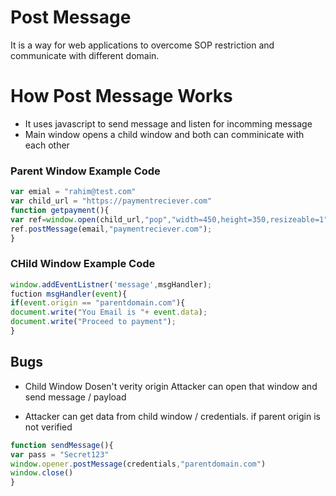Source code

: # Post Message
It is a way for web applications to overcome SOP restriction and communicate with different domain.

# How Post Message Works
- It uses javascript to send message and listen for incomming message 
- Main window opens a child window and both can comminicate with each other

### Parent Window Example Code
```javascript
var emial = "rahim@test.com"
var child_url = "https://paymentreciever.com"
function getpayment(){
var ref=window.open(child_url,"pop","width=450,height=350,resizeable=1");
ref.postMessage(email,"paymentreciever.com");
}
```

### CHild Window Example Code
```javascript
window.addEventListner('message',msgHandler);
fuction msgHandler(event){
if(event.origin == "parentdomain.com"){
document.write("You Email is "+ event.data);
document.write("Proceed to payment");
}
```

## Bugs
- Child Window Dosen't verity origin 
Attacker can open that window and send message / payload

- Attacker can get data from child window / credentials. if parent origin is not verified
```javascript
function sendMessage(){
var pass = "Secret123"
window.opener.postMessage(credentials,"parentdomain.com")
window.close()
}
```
---
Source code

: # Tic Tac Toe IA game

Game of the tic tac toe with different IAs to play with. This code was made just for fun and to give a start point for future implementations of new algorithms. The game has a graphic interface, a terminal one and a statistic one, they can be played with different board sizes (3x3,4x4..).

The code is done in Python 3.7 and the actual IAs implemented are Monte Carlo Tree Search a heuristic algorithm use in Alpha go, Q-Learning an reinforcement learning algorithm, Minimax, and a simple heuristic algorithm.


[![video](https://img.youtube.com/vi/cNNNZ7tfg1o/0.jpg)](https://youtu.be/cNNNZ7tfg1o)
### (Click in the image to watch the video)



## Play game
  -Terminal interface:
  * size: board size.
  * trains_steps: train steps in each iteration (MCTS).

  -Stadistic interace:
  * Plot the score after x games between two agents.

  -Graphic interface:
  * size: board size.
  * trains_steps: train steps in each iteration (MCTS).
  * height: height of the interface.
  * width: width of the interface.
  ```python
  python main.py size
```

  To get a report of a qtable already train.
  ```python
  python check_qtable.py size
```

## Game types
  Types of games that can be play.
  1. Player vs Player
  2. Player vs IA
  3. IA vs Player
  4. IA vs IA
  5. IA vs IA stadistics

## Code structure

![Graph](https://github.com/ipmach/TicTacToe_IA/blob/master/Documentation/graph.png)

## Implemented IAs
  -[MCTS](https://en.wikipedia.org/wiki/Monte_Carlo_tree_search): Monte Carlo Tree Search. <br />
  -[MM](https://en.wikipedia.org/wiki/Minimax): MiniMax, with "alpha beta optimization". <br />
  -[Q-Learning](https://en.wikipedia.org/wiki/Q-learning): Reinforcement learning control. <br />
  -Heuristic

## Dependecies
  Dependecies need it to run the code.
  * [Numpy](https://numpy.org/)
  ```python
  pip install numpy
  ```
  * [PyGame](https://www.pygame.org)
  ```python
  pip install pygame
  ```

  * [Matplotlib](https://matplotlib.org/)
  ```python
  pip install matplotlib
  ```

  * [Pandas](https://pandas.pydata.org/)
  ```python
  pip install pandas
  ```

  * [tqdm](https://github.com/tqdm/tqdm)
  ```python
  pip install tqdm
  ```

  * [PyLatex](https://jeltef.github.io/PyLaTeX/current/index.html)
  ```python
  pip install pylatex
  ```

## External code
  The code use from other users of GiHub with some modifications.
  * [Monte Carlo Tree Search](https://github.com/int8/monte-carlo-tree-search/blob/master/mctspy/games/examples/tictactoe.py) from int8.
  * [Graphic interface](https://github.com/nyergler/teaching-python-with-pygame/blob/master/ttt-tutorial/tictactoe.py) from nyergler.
--
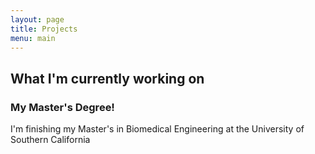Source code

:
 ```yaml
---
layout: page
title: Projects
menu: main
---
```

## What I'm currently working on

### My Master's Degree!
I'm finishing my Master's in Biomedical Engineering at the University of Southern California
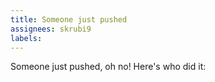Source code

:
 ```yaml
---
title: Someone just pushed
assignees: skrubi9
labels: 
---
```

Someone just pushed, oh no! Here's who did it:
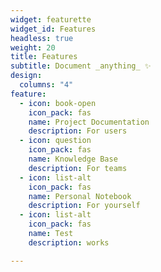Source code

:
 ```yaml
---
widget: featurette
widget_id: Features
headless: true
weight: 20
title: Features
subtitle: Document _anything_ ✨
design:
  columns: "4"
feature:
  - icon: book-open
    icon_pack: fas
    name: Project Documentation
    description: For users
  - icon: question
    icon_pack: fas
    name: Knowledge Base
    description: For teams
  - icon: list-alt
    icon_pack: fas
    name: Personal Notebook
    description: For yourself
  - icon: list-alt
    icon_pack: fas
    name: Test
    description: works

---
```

* [TASK TO COMPLETE] Please report all lines in the entries where "description" appears.

* [EXERCISE ANSWER]
    description: For users
    description: For teams
    description: For yourself
    description: works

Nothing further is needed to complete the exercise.